Pharmaco-genomic investigations of organo-iridium anticancer complexes reveal novel mechanism of actionElectronic supplementary information (ESI) available. See DOI: 10.1039/c7mt00242d

Resistance to platinum drugs (used in >50% of cancer chemotherapies) is a clinical problem. Other precious metal complexes with distinct mechanisms of action might overcome this. Half-sandwich organometallic complexes containing arene or cyclopentadienyl (Cp) ligands show promise. We screened two iridium( iii ) complexes [Ir(Cp Xbiph )(ppy)Cl] (ZL49, 1 , ppy = phenylpyridine) and [Ir(Cp Xph )(azpyNMe 2 )Cl]PF 6 (ZL109, 2 , azpyNMe 2 = N , N -dimethylphenylazopyridine) in 916 cancer cell lines from 28 tissue types.

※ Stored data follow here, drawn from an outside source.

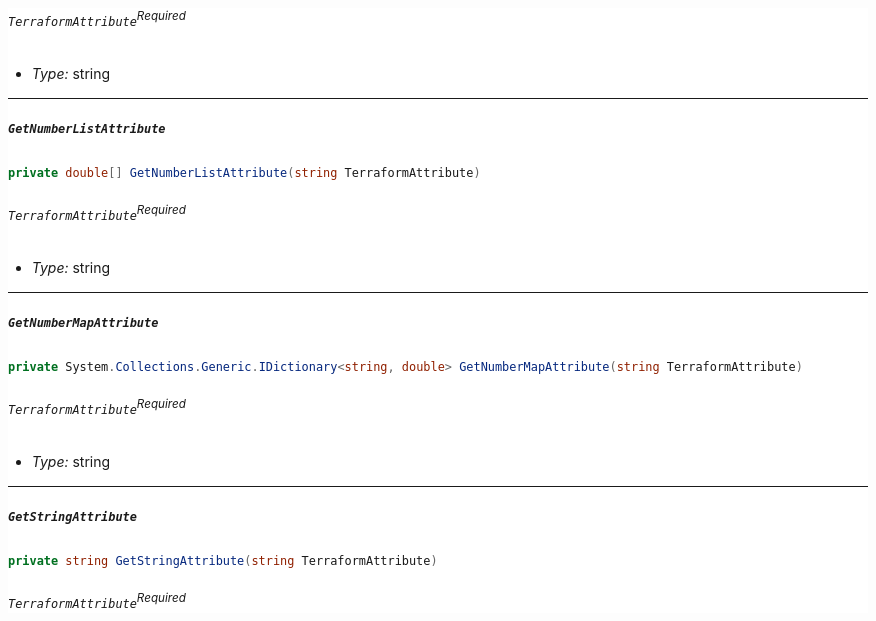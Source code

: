 ###### `TerraformAttribute`<sup>Required</sup> <a name="TerraformAttribute" id="@cdktf/provider-datadog.dataDatadogIncidentNotificationRule.DataDatadogIncidentNotificationRule.getNumberAttribute.parameter.terraformAttribute"></a>

- *Type:* string

---

##### `GetNumberListAttribute` <a name="GetNumberListAttribute" id="@cdktf/provider-datadog.dataDatadogIncidentNotificationRule.DataDatadogIncidentNotificationRule.getNumberListAttribute"></a>

```csharp
private double[] GetNumberListAttribute(string TerraformAttribute)
```

###### `TerraformAttribute`<sup>Required</sup> <a name="TerraformAttribute" id="@cdktf/provider-datadog.dataDatadogIncidentNotificationRule.DataDatadogIncidentNotificationRule.getNumberListAttribute.parameter.terraformAttribute"></a>

- *Type:* string

---

##### `GetNumberMapAttribute` <a name="GetNumberMapAttribute" id="@cdktf/provider-datadog.dataDatadogIncidentNotificationRule.DataDatadogIncidentNotificationRule.getNumberMapAttribute"></a>

```csharp
private System.Collections.Generic.IDictionary<string, double> GetNumberMapAttribute(string TerraformAttribute)
```

###### `TerraformAttribute`<sup>Required</sup> <a name="TerraformAttribute" id="@cdktf/provider-datadog.dataDatadogIncidentNotificationRule.DataDatadogIncidentNotificationRule.getNumberMapAttribute.parameter.terraformAttribute"></a>

- *Type:* string

---

##### `GetStringAttribute` <a name="GetStringAttribute" id="@cdktf/provider-datadog.dataDatadogIncidentNotificationRule.DataDatadogIncidentNotificationRule.getStringAttribute"></a>

```csharp
private string GetStringAttribute(string TerraformAttribute)
```

###### `TerraformAttribute`<sup>Required</sup> <a name="TerraformAttribute" id="@cdktf/provider-datadog.dataDatadogIncidentNotificationRule.DataDatadogIncidentNotificationRule.getStringAttribute.parameter.terraformAttribute"></a>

On average, complex 2 was 78× more potent than 1 , 36× more active than cisplatin (CDDP), and strongly active (nanomolar) in patient-derived ovarian cancer cell lines. RNA sequencing of A2780 ovarian cells revealed upregulation of antioxidant responses (NRF2, AP-1) consistent with observed induction of reactive oxygen species (ROS). Protein microarrays, high content imaging and cell cycle analysis showed S/G2 arrest, and late-stage DNA damage response without p53 requirement. The triple-negative breast cancer cell line OCUB-M was highly sensitive to 2 as were cell lines with KIT mutations. Complex 2 exhibits a markedly different pattern of antiproliferative activity compared to the 253 drugs in the Sanger Cancer Genome database, but is most similar to osmium( ii ) arene complexes which share the same azopyridine ligand. Redox modulation and DNA damage can provide a multi-targeting strategy, allowing compounds such as 2 to overcome cellular resistance to platinum anticancer drugs. Transcriptomic, phenotypic and high throughput data reveal unique anticancer mechanisms shared by organometallic iridium and osmium complexes.